Now, the streaming giant has filed a copyright infringement lawsuit arguing that the creators “have taken valuable intellectual property from the Netflix original series Bridgerton to build an international brand for themselves” after staging “for-profit” performances of the album.
“Bridgerton reflects the creative work and hard-earned success of hundreds of artists and Netflix employees. Netflix owns the exclusive right to create Bridgerton songs, musicals, or any other derivative works based on Bridgerton,” the suit, filed in district court for the District of Columbia, continues, according to docs published by Deadline and reviewed by Rolling Stone. “Barlow & Bear cannot take that right—made valuable by others’ hard work—for themselves, without permission. Yet that is exactly what they have done.”
According to the lawsuit, Netflix had only given Barlow and Bear permission to create the album version of the musical and was to be “consulted before Barlow & Bear took steps beyond streaming their album online in audio-only format.”
But Netflix claims the women violated the agreement by performing the album live — the lawsuit comes just days after Barlow & Bear staged the first-ever Unofficial Bridgerton Musical live concert at the Kennedy Center in Washington D.C. on July 26. The promotional advertising for the sold-out show stated that the Bridgerton trademark was used with permission, and the event was not endorsed or sponsored by Netflix.
The complaint states that the live show “featured over a dozen songs that copied “verbatim” dialogue, character traits and expression, and other elements from Bridgerton the series.” The lawsuit adds that the streaming service “vigorously objected” to both the show, the newly-announced performance set for London’s Royal Albert Hall, and the duo’s Bridgerton-themed merchandise.
“Review of the infringing works also demonstrates Barlow & Bear copied liberally and nearly identically from Bridgerton across a number of original elements of expression,” the suit states. “Lyrics are lifted verbatim from dialogue and characters, and plot, pace, sequence of events,
mood, setting, and themes are replicated faithfully.”
In an interview with Variety, which is cited in the lawsuit, Barlow explained that she and Bear often revisited specific moments and scenes in the show while creating the album and musical. “There are just so many pieces of dialogue in this show that write songs themselves,” she said. “I just kept picking all of these little moments that are so iconically written in the show.”
While once supportive, Rhimes and Quinn have both issued statements speaking out against Barlow & Bear.

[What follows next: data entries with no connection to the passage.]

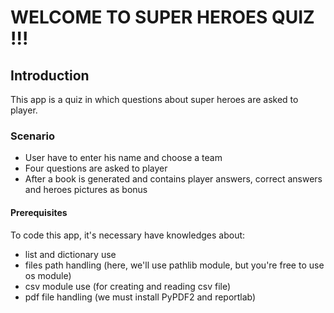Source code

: # WELCOME TO SUPER HEROES QUIZ !!!

## Introduction

This app is a quiz in which questions about super heroes are asked to player.

### Scenario

- User have to enter his name and choose a team
- Four questions are asked to player
- After a book is generated and contains player answers, correct answers and heroes pictures as bonus

#### Prerequisites

To code this app, it's necessary have knowledges about:

- list and dictionary use
- files path handling (here, we'll use pathlib module, but you're free to use os module)
- csv module use (for creating and reading csv file)
- pdf file handling (we must install PyPDF2 and reportlab)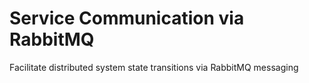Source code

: # Service Communication via RabbitMQ

Facilitate distributed system state transitions via RabbitMQ messaging
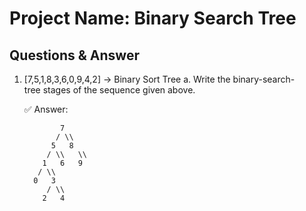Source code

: # Project Name: Binary Search Tree
## Questions & Answer

1. [7,5,1,8,3,6,0,9,4,2] → Binary Sort Tree
    a. Write the binary-search-tree stages of the sequence given above.
        
      <aside>
        ✅ Answer:
        
               7
              / \\
             5   8
            / \\   \\
           1   6   9
          / \\
         0   3
            / \\
           2   4
        
      </aside>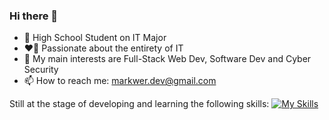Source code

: ### Hi there 👋

- 🌱 High School Student on IT Major
- ❤️‍🔥 Passionate about the entirety of IT
- 🔭 My main interests are Full-Stack Web Dev, Software Dev and Cyber Security
- 📫 How to reach me: markwer.dev@gmail.com

Still at the stage of developing and learning the following skills:
[![My Skills](https://skillicons.dev/icons?i=html,css,js,ts,react,php,mysql,mongodb)](https://skillicons.dev)
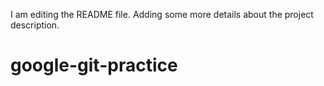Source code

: I am editing the README file. Adding some more details about the project description.
# google-git-practice
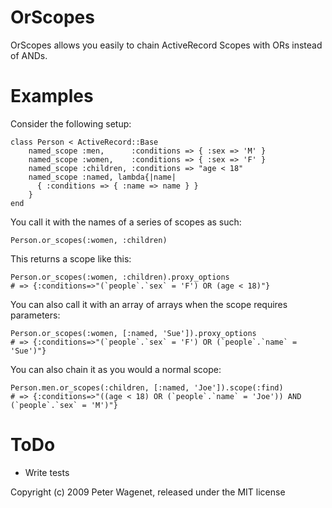 OrScopes
========

OrScopes allows you easily to chain ActiveRecord Scopes with ORs instead of ANDs.


Examples
========

Consider the following setup:

    class Person < ActiveRecord::Base
        named_scope :men,      :conditions => { :sex => 'M' }
        named_scope :women,    :conditions => { :sex => 'F' }
        named_scope :children, :conditions => "age < 18"
        named_scope :named, lambda{|name|
          { :conditions => { :name => name } }
        }
    end

You call it with the names of a series of scopes as such:

    Person.or_scopes(:women, :children)

This returns a scope like this:

    Person.or_scopes(:women, :children).proxy_options
    # => {:conditions=>"(`people`.`sex` = 'F') OR (age < 18)"}

You can also call it with an array of arrays when the scope requires parameters:

    Person.or_scopes(:women, [:named, 'Sue']).proxy_options
    # => {:conditions=>"(`people`.`sex` = 'F') OR (`people`.`name` = 'Sue')"}

You can also chain it as you would a normal scope:

    Person.men.or_scopes(:children, [:named, 'Joe']).scope(:find)
    # => {:conditions=>"((age < 18) OR (`people`.`name` = 'Joe')) AND (`people`.`sex` = 'M')"}


ToDo
====

- Write tests


Copyright (c) 2009 Peter Wagenet, released under the MIT license

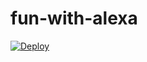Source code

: # fun-with-alexa

<a href="https://heroku.com/deploy">
  <img src="https://www.herokucdn.com/deploy/button.svg" alt="Deploy">
</a>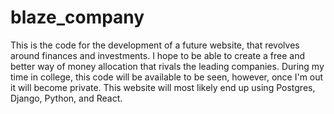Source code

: # blaze_company
This is the code for the development of a future website, that revolves around finances and investments. 
I hope to be able to create a free and better way of money allocation that rivals the leading companies. 
During my time in college, this code will be available to be seen, however, once I'm out it will become private. 
This website will most likely end up using Postgres, Django, Python, and React.
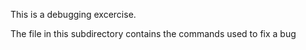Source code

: This is a debugging excercise.
 
The file in this subdirectory contains the commands used to fix a bug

“What started as a fun celebration by Barlow & Bear on social media has turned into the blatant taking of intellectual property solely for Barlow & Bear’s financial benefit,” Rhimes states. “Just as Barlow & Bear would not allow others to appropriate their IP for profit, Netflix cannot stand by and allow Barlow & Bear to do the same with Bridgerton.”
Quinn adds: “Abigail Barlow and Emily Bear are wildly talented, and I was flattered and delighted when they began composing Bridgerton songs and sharing with other fans on TikTok. There is a difference, however, between composing on TikTok and recording and performing for commercial gain. I would hope that Barlow & Bear, who share my position as independent creative professionals, understand the need to protect other professionals’ intellectual property, including the characters and stories I created in the Bridgerton novels over twenty years ago.”
Barlow & Bear did not immediately respond to Rolling Stone’s request for comment.